Make sure that the storage bottle is not completely closed to allow air circulation. Two hours post infection, transfer the total volume of the cell virus mixture back into the three liter spinner culture flask. Add 1850 milliliters of fresh, pre-warmed media and incubate in the tissue culture incubator for 48 hours at 70 RPM.
After 48 hours, transfer the cell virus suspension to 500 milliliter centrifuge tubes. And then, centrifuge for 10 minutes at 890 times g at room temperature. Remove the medium and resuspend the pelleted cells in a total volume of 28 milliliters of DPBS.
Store the cell virus suspension at negative 80 degrees Celsius until ready for virus purification. To prepare the viral lysate for cesium chloride gradient purification, freeze/thaw the cell virus suspension four times. Then, centrifuge the viral lysate at 500 times g for eight minutes at room temperature.
Then, collect the supernatant containing the high-capacity adenovirus. Carefully and slowly pipette cesium chloride solutions into the tubes in the following order, 0.5 milliliters of 1.5 grams per cubic centimeter solution, three milliliters of 1.35 grams per cubic centimeter solution and 3.5 milliliters of 1.25 grams per cubic centimeter solution. Overlay approximately 4.5 milliliters of cleared vector supernatant on top of the 1.25 grams per cubic centimeter layer.

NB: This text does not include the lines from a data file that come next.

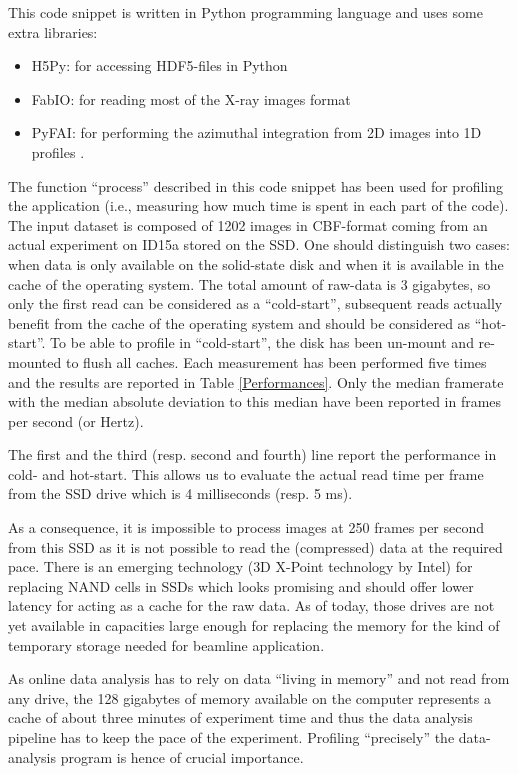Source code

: \documentclass[preprint]{iucr}              %
\begin{document}
This code snippet is written in Python programming language \cite{python} and
uses some extra libraries:
\begin{itemize}
  \item {H5Py}: for accessing HDF5-files in Python
  \cite{h5py}
  \item{FabIO}: for reading most of the X-ray images format
  \cite{fabio}
  \item{PyFAI}: for performing the azimuthal
  integration from 2D images into 1D profiles \cite{pyFAI}. 
\end{itemize}

The function ``process'' described in this code snippet has been used for
profiling the application (i.e., measuring how much time is spent in each
part of the code).
The input dataset is composed of 1202 images in CBF-format coming from an actual
experiment on ID15a stored on the SSD.
One should distinguish two cases: when data is only available on the
solid-state disk and when it is available in the cache of the
operating system.
The total amount of raw-data is 3 gigabytes, so only the first read can be
considered as a ``cold-start'', subsequent reads actually benefit from
the cache of the operating system and should be considered as ``hot-start''.
To be able to profile in ``cold-start'', the disk has been un-mount and re-mounted
to flush all caches.
Each measurement has been performed five times and the results are reported in
Table \ref{Performances}.  Only the median framerate  with the median absolute
deviation to this median have been reported in frames per second (or Hertz).

The first and the third (resp. second and fourth) line report the performance
in cold- and hot-start.
This allows us to evaluate the actual read time per frame from the SSD
drive which is 4 milliseconds (resp. 5 ms).

As a consequence, it is impossible to process images at 250 frames per
second from this SSD as it is not possible to read the (compressed) data
at the required pace.
There is an emerging technology (3D X-Point technology by Intel) for replacing
NAND cells in SSDs which looks promising and should offer
lower latency for acting as a cache for the raw data. 
As of today, those drives are not yet available in capacities large
enough for replacing the memory for the kind of temporary storage needed for
beamline application.

As online data analysis has to rely on data ``living in memory'' and not
read from any drive, the 128 gigabytes of memory available on the computer
represents a cache of about three minutes of experiment time and thus the data
analysis pipeline has to keep the pace of the experiment. 
Profiling ``precisely'' the data-analysis program is hence of crucial
importance.
\end{document}
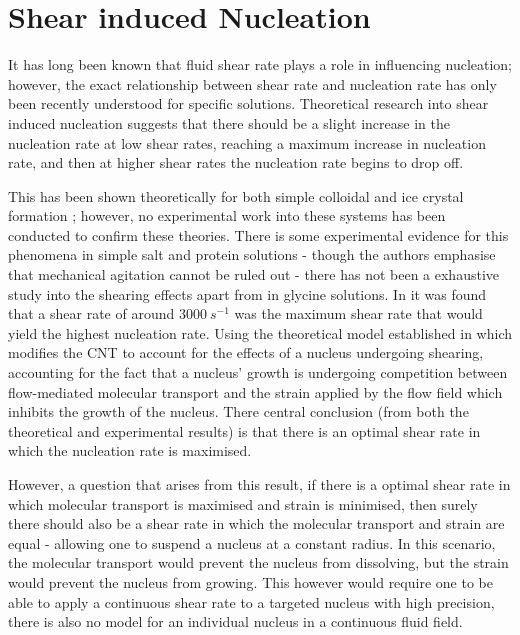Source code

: \section{Shear induced Nucleation}
It has long been known that fluid shear rate plays a role in 
influencing nucleation; however, the exact relationship between 
shear rate and nucleation rate has only been recently understood 
for specific solutions. Theoretical research into shear induced 
nucleation suggests that there should be a slight increase in the 
nucleation rate at low shear rates, reaching a maximum increase in 
nucleation rate, and then at higher shear rates the nucleation rate 
begins to drop off. 

This has been shown theoretically for both simple colloidal 
\cite{Mura2016,Debuysschere2023,Richard2015} and ice crystal 
formation \cite{Goswami2020}; however, no experimental work 
into these systems has been conducted to confirm these theories. 
There is some experimental evidence for this phenomena in simple 
salt and protein solutions - though the authors emphasise that 
mechanical agitation cannot be ruled out - there has not been a 
exhaustive study into the shearing effects apart from in glycine 
solutions. In \cite{Debuysschere2023} it was found that a shear 
rate of around $3000\ s^{-1}$ was the maximum shear rate that 
would yield the highest nucleation rate. Using the theoretical 
model established in \cite{Mura2016,2001} which modifies the CNT 
to account for the effects of a nucleus undergoing shearing, 
accounting for the fact that a nucleus' growth is undergoing 
competition between flow-mediated molecular transport and the 
strain applied by the flow field which inhibits the growth of 
the nucleus. There central conclusion (from both the theoretical 
and experimental results) is that there is an optimal shear rate 
in which the nucleation rate is maximised. 

However, a question that arises from this result, if there is 
a optimal shear rate in which molecular transport is maximised 
and strain is minimised, then surely there should also be a shear 
rate in which the molecular transport and strain are equal - 
allowing one to suspend a nucleus at a constant radius. In this 
scenario, the molecular transport would prevent the nucleus from 
dissolving, but the strain would prevent the nucleus from growing. 
This however would require one to be able to apply a continuous 
shear rate to a targeted nucleus with high precision, there is 
also no model for an individual nucleus in a continuous fluid 
field. 

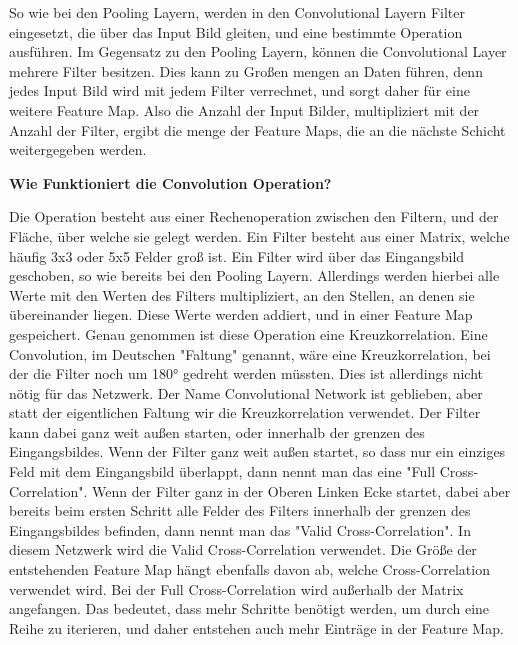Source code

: \documentclass[12pt]{article}
\begin{document}
So wie bei den Pooling Layern, werden in den Convolutional Layern Filter eingesetzt, die über das Input Bild gleiten, und eine bestimmte Operation ausführen. Im Gegensatz zu den Pooling Layern, können die Convolutional Layer mehrere Filter besitzen. Dies kann zu Großen mengen an Daten führen, denn jedes Input Bild wird mit jedem Filter verrechnet, und sorgt daher für eine weitere Feature Map. Also die Anzahl der Input Bilder, multipliziert mit der Anzahl der Filter, ergibt die menge der Feature Maps, die an die nächste Schicht weitergegeben werden.

\textbf{Wie Funktioniert die Convolution Operation?}

Die Operation besteht aus einer Rechenoperation zwischen den Filtern, und der Fläche, über welche sie gelegt werden. Ein Filter besteht aus einer Matrix, welche häufig 3x3 oder 5x5 Felder groß ist. 
Ein Filter wird über das Eingangsbild geschoben, so wie bereits bei den Pooling Layern. Allerdings werden hierbei alle Werte mit den Werten des Filters multipliziert, an den Stellen, an denen sie übereinander liegen. Diese Werte werden addiert, und in einer Feature Map gespeichert.
Genau genommen ist diese Operation eine Kreuzkorrelation. Eine Convolution, im Deutschen "Faltung" genannt, wäre eine Kreuzkorrelation, bei der die Filter noch um 180° gedreht werden müssten. Dies ist allerdings nicht nötig für das Netzwerk. Der Name Convolutional Network ist geblieben, aber statt der eigentlichen Faltung wir die Kreuzkorrelation verwendet.
Der Filter kann dabei ganz weit außen starten, oder innerhalb der grenzen des Eingangsbildes. Wenn der Filter ganz weit außen startet, so dass nur ein einziges Feld mit dem Eingangsbild überlappt, dann nennt man das eine "Full Cross-Correlation". Wenn der Filter ganz in der Oberen Linken Ecke startet, dabei aber bereits beim ersten Schritt alle Felder des Filters innerhalb der grenzen des Eingangsbildes befinden, dann nennt man das "Valid Cross-Correlation".
In diesem Netzwerk wird die Valid Cross-Correlation verwendet. Die Größe der entstehenden Feature Map hängt ebenfalls davon ab, welche Cross-Correlation verwendet wird. 
Bei der Full Cross-Correlation wird außerhalb der Matrix angefangen. Das bedeutet, dass mehr Schritte benötigt werden, um durch eine Reihe zu iterieren, und daher entstehen auch mehr Einträge in der Feature Map.
\end{document}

Centrifuge the gradients in an ultra centrifuge using a swing out rotor at 12 degrees Celsius for at least two hours at 226, 000 times g to separate the high-capacity adenovirus genome containing viral particles from empty particles and cell debris. Following the centrifugation, a diffuse band of cell debris forms on top of the tubes. Below this, two white bands can be observed.
The upper band contains empty particles, whereas the lower band is the high-capacity adenovirus. Carefully remove the layers of cell debris and empty particles. Then, collect one milliliter of the lower bands from each tube.

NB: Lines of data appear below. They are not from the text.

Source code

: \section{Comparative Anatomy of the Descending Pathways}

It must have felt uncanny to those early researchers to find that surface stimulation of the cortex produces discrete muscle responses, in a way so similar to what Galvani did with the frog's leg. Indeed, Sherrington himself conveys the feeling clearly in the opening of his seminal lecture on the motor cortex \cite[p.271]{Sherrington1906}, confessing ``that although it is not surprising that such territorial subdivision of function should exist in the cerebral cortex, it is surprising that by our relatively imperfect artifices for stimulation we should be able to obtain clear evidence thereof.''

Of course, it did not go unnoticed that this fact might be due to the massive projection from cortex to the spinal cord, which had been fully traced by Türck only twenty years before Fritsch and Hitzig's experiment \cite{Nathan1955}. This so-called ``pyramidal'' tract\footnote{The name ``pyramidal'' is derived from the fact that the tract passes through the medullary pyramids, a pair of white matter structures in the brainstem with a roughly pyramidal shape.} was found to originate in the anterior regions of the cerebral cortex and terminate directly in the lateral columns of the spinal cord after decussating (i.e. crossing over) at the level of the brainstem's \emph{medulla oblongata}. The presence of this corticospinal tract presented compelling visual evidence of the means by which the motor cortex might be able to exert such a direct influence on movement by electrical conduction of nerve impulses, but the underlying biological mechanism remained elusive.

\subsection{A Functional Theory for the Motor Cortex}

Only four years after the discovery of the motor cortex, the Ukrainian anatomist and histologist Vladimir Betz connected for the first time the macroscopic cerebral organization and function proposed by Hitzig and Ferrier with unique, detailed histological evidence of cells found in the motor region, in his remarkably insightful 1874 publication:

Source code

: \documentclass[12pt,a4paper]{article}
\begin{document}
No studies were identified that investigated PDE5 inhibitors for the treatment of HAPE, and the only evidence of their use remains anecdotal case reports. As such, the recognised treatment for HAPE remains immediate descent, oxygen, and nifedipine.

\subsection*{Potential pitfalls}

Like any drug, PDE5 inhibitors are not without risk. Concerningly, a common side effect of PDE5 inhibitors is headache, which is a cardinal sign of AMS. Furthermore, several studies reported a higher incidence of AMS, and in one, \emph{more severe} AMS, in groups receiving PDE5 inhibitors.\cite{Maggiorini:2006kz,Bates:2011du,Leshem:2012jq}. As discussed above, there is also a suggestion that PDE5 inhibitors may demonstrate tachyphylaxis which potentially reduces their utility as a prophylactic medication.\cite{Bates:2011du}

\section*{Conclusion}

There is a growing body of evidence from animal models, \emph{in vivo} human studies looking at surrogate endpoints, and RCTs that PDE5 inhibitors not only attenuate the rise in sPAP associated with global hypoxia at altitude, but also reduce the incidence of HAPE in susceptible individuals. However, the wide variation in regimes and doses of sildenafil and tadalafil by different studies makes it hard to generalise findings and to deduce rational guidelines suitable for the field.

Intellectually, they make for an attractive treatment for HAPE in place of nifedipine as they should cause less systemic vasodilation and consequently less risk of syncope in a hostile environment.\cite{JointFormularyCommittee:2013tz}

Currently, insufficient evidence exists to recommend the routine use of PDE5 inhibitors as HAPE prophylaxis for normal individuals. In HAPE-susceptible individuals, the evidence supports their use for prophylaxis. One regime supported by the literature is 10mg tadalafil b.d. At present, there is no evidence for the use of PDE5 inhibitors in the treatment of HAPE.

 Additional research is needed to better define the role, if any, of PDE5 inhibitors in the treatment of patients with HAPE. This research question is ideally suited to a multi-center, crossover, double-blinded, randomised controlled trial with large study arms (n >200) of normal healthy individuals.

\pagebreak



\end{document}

Transfer the virus into a sterile 50 milliliter tube. Add up to 24 milliliters of 1.35 grams per cubic centimeter cesium chloride solution to the collected virus particles and mix carefully. Fill the centrifuge tubes to the top with 1.35 grams per cubic centimeter cesium chloride virus solution.
Then centrifuge overnight at 226, 000 times g at 12 degrees Celsius in an ultra centrifuge using a swing out rotor with slow acceleration and deceleration. Remove the upper layers from the top using a pipette. Then, collect the high-capacity adenovirus present in the prominent lower band using a fresh pipette tip.

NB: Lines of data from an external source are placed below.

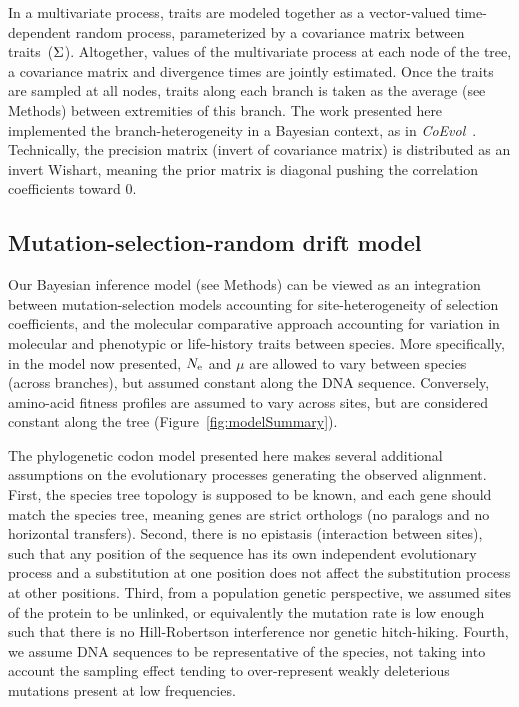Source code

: In a multivariate process, traits are modeled together as a vector-valued time-dependent random process, parameterized by a covariance matrix between traits~($\Sigma$).
Altogether, values of the multivariate process at each node of the tree, a covariance matrix and divergence times are jointly estimated.
Once the traits are sampled at all nodes, traits along each branch is taken as the average (see Methods) between extremities of this branch.
The work presented here implemented the branch-heterogeneity in a Bayesian context, as in \textit{CoEvol}~\citep{Lartillot2011}.
Technically, the precision matrix (invert of covariance matrix) is distributed as an invert Wishart, meaning the \gls{prior} matrix is diagonal pushing the correlation coefficients toward $0$.

\subsection{Mutation-selection-random drift model}
\label{sec:BranchSiteHetero}
Our Bayesian inference model (see Methods) can be viewed as an integration between mutation-selection models accounting for site-heterogeneity of selection coefficients, and the molecular comparative approach accounting for variation in molecular and phenotypic or life-history traits between species.
More specifically, in the model now presented, $N_{\mathrm{e}}$ and $\mu$ are allowed to vary between species (across branches), but assumed constant along the \acrshort{DNA} sequence.
Conversely, amino-acid fitness profiles are assumed to vary across sites, but are considered constant along the tree (Figure~\ref{fig:modelSummary}).

The phylogenetic \gls{codon} model presented here makes several additional assumptions on the evolutionary processes generating the observed alignment.
First, the species tree topology is supposed to be known, and each gene should match the species tree, meaning genes are strict orthologs (no paralogs and no horizontal transfers).
Second, there is no epistasis (interaction between sites), such that any position of the sequence has its own independent evolutionary process and a \gls{substitution} at one position does not affect the \gls{substitution} process at other positions.
Third, from a population genetic perspective, we assumed sites of the protein to be unlinked, or equivalently the mutation rate is low enough such that there is no Hill-Robertson interference nor genetic hitch-hiking.
Fourth, we assume \acrshort{DNA} sequences to be representative of the species, not taking into account the sampling effect tending to over-represent weakly deleterious mutations present at low frequencies.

Finally, dialyse the collected virus particles for buffer exchange. And then, titer the final preparation according to the detailed instructions in the written protocol. This histogram shows absolute numbers of particles for a single vector preparation as determined with three different methods, OD titer measured by optical density, infections titer and helper virus contamination measured by qPCR.
The ratio between the total infectious, high-capacity adenovirus particles and helper virus contamination levels measured by qPCR is shown here. If a fluorescent marker gene is present in your vector, fluorescent microscopy can be performed to monitor the pre-amplification of the vector and to characterize the infectivity of the final vector preparation. After watching this video, you should have a good understanding of how to produce gene deleted, high-capacity adenoviruses.
Especially how to insert your transgene and how to amplify and purify the vectors.